Genetic, Structural, Physicochemical, and Molecular Epidemiological Landscape of Three New Mutations Found in the Spike (S) Protein of Highly Transmissible Sri Lankan Delta Variant Sub-lineage AY.28: A222V, A701S, and A1078S

Abstract

Recently, three new mutations were identified in Sri Lanka in the spike protein of the rapidly spreading delta variant of the SARS-CoV-2 virus identified by the sublineage AY.28. They were A222V, A701S, and A1078S. The primary focus here is on the A701S mutation that is (1) found in the immediate vicinity of the S1/S2 cleavage site (PRRAR $\ast$ SV) that separates S1 and S2 subunits of the spike protein; (2) has high structural disorder of the region spanning Serine-701 (Ser-701), which promotes a longer flexible loop forming a better substrate; (3) collapses a loose, short, unstable, tripeptide beta strand (ENS), which is likely to assist the host proteases to cleave the S1-S2 interface easily than when an alanine is present. The same A701S mutation is found in at least 10 other strains of SARS-CoV-2 found in India, USA (East and West Coasts), and China, which classifies this mutation as geographically widespread and convergent in etiology.
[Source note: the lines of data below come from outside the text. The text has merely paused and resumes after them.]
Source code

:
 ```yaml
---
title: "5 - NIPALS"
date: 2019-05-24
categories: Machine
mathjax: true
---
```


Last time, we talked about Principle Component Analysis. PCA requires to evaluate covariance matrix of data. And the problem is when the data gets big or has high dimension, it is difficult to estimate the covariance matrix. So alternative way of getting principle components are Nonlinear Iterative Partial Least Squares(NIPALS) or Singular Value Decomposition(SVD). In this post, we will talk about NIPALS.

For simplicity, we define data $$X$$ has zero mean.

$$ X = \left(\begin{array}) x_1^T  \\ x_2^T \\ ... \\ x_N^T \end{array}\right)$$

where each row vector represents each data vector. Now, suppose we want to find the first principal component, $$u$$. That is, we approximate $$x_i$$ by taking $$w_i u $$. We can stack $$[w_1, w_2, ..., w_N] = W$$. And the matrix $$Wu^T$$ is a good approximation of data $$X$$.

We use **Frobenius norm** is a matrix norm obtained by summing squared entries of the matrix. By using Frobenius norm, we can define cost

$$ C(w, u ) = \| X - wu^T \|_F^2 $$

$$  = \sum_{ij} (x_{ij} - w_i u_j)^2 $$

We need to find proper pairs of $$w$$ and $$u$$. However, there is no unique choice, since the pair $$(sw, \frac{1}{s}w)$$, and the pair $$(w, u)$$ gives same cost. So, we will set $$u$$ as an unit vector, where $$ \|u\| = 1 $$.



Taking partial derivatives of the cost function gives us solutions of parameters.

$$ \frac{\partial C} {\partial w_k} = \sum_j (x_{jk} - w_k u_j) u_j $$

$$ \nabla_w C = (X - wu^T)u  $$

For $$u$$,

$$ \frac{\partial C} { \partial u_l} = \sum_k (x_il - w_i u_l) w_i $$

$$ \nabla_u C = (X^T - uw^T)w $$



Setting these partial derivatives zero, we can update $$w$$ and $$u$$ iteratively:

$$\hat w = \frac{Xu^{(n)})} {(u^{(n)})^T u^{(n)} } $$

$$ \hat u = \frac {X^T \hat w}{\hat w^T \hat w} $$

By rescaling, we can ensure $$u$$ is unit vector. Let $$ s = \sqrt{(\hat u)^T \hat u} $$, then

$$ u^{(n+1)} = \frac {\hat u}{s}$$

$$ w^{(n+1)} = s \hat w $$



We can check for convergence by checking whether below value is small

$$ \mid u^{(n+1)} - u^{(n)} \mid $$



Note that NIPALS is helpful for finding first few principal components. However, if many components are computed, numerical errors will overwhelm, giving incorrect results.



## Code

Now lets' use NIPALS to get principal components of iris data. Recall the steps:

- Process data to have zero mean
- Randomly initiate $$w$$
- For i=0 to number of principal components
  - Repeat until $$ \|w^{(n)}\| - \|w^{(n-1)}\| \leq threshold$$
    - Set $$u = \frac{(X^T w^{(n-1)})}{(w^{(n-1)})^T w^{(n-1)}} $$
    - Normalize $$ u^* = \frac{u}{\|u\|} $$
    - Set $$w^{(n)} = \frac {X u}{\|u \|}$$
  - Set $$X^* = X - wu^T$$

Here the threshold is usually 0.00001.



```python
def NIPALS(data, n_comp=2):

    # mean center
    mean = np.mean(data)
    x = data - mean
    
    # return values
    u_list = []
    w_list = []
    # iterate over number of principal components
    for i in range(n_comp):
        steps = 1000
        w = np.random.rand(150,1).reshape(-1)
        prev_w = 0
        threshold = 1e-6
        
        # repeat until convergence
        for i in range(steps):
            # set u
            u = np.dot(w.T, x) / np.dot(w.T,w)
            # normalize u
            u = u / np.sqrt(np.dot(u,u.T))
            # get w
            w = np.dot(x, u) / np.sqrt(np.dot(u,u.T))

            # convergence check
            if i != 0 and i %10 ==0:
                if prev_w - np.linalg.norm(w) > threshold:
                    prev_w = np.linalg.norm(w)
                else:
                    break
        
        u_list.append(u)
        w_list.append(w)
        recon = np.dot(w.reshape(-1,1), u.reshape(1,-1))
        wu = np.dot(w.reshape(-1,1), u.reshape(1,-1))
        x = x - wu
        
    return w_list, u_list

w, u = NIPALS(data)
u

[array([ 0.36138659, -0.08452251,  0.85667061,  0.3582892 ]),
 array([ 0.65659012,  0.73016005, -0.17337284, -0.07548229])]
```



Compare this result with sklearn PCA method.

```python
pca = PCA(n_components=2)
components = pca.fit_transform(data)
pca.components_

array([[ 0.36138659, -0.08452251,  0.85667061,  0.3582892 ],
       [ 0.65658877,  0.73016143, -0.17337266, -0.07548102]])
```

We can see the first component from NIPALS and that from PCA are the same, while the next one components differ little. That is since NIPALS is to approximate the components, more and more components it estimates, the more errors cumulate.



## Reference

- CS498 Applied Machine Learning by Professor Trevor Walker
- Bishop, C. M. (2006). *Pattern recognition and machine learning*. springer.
Conversely, the A1078S mutation is a highly present (>60 strains) mutation in terms of the SARS-CoV-2 coronaviruses, while the highly abundant A222V mutation is inferred by the genetic code, structural and topological features, and placement (in a beta strand) to be an innocuous, conservative mutation. The critical nature of S1/S2-dependent cleavage of S1 and S2 subunits of the spike protein makes the A701S mutation one of significance not just for possible higher virus transmission but also for subsequent fates such as viral load and vaccine effectivity against the delta variant.